Born to Run (2016)
The phone rings. Mick Jagger is on the line. I had a teenage daydream about receiving a call like this many years ago, but, no, the Stones do not need an ex-pimply faced front man for the next evening’s show. But it’s THE NEXT BEST THING! They’re playing in Newark, New Jersey, and have decided one extra New Jersey guitar man and voice for “Tumbling Dice” might get some of the local fannies wagging.
By the time I was fifty, I’d met many of my heroes (Sinatra, Dylan, Morrison, McCartney, Orbison) and I’d enjoyed it, though I still gave them a wide berth. They still meant too much to me to surrender my star-struck feelings. And that’s the way I liked it. But the following evening I find myself walking into a brightly lit, busy reception area of a New York rehearsal studio. The girl behind the desk gives me a nod and points to a door. I open the door to a modestly sized room where there’s a band in a tight-knit garage setup against one wall. There are two guitars, bass and drums, and a B3 organ in a corner. The lead singer comes up, giving me a smile that still lights up the entire room. Mick welcomes me to rehearsal. Keith, Ronnie and Charlie (from back behind his drums) follow with warm greetings.
They have their small Fender amps, set side by side, in the exact positions in which any band at the Fort Monmouth Teen Club would’ve set up on any empty sixties Saturday night. There are no fancy pedals, no mountain of speakers, just the barebones equipment for making rock music, pure and unchanged. There are few handlers, no entourage, and I am suddenly transported back to the little dining room I rehearsed in daily with the Castiles, except … these are the guys who INVENTED my job! They have been stamped on my heart since the chunking chords of “Not Fade Away” came ripping off the little 45 I bought at Britt’s Department Store in the first strip mall in our area.
After some pleasantries, there are two mike stands alongside one another, a few feet in front of the band. Mick, still all sharp edges and pragmatism, moves to the mike on the left. I take the right as he counts off and Keith, the man whose recorded playing taught me my first guitar solo, slithers into the opening riff of “Tumbling Dice.” I’ve come across many spirit-filled folk in my travels but no one as spectrally beautiful as Keith Richards. Some years ago Patti sang backup for the Stones and on Keith’s first solo record. One night we visited him in the studio. He took Patti’s hand, looked me in the eye and, with great regard for her, said, “Oh … oh … this one.”

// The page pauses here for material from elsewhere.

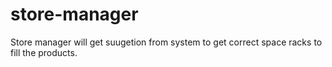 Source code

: # store-manager
Store manager will get suugetion from system to get correct space racks to fill the products.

From my left, in the voice that’s wet millions of knickers comes “Women think I’m tasty, but they’re always trying to waste me” … I’m pretending to be a peer but it’s not easy. Inside I’m reeling as Mick motions to me to take the second verse. It feels good. It’s within the meat of my voice, and if I can’t swing “Tumbling Dice” I should go back to my broom handle and my mirror.

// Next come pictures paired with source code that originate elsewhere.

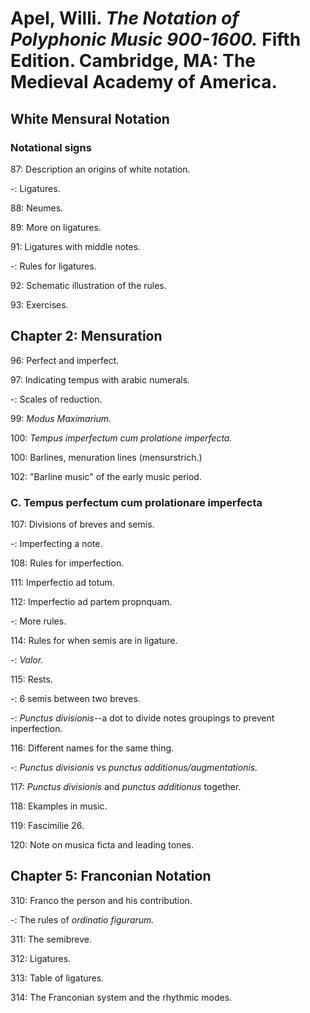 # Apel, Willi. *The Notation of Polyphonic Music 900-1600.* Fifth Edition. Cambridge, MA: The Medieval Academy of America.  

## White Mensural Notation  

### Notational signs  

87: Description an origins of white notation.  

-: Ligatures.  

88: Neumes.  

89: More on ligatures. 

91: Ligatures with middle notes.  

-: Rules for ligatures.  

92: Schematic illustration of the rules.  

93: Exercises.  

## Chapter 2: Mensuration  

96: Perfect and imperfect.  

97: Indicating tempus with arabic numerals.  

-: Scales of reduction.  

99: *Modus Maximarium.*  

100: *Tempus imperfectum cum prolatione imperfecta.*  

100: Barlines, menuration lines (mensurstrich.)  

102: "Barline music" of the early music period.  

### C. Tempus perfectum cum prolationare imperfecta

107: Divisions of breves and semis.  

-: Imperfecting a note.   

108: Rules for imperfection.    

111: Imperfectio ad totum.  

112: Imperfectio ad partem propnquam.  

-: More rules.  

114: Rules for when semis are in ligature.  

-: *Valor.*  

115: Rests.  

-: 6 semis between two breves.  

-: *Punctus divisionis*--a dot to divide notes groupings to prevent inperfection.    

116: Different names for the same thing.  

-: *Punctus divisionis* vs *punctus additionus/augmentationis.*  

117: *Punctus divisionis* and *punctus additionus* together.  

118: Ekamples in music.  

119: Fascimilie 26.  

120: Note on musica ficta and leading tones.  

## Chapter 5: Franconian Notation  

310: Franco the person and his contribution.  
 
-: The rules of *ordinatio figurarum.*  

311: The semibreve.  

312: Ligatures.  

313: Table of ligatures.  

314: The Franconian system and the rhythmic modes.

A great group is always about chemistry. Up close the chemistry amongst these players is unique. Keith’s guitar plays off of Charlie’s drums, creating a swing that puts the roll back into the rock. This is the last of the rock ’n’ roll bands. Combine that with the most underrated songbook in rock history and the Stones have always stood heads above their competition. Still do.
I’m having so much fun and I can’t let anyone know! “You got to roll me … You got to roll me …” Mick and I are trading lines in the coda back and forth like a couple of white Sam and Daves, then it’s over. Mick says, “That was great.”
We played it exactly one time.
I went home. On the way home I kept thinking, “I GOTTA CALL STEVE! He will completely, one hundred percent, full-tilt, rock ’n’ roll crazy understand.” He did.
The next night we did it for twenty thousand thunderstruck New Jerseyans in Newark. It was a thrill but it didn’t have the mystic kick of the night before, when I got to sit in, in that little room with just those four guys, the GREATEST GARAGE BAND IN THE WORLD, in my small piece of rock ’n’ roll heaven.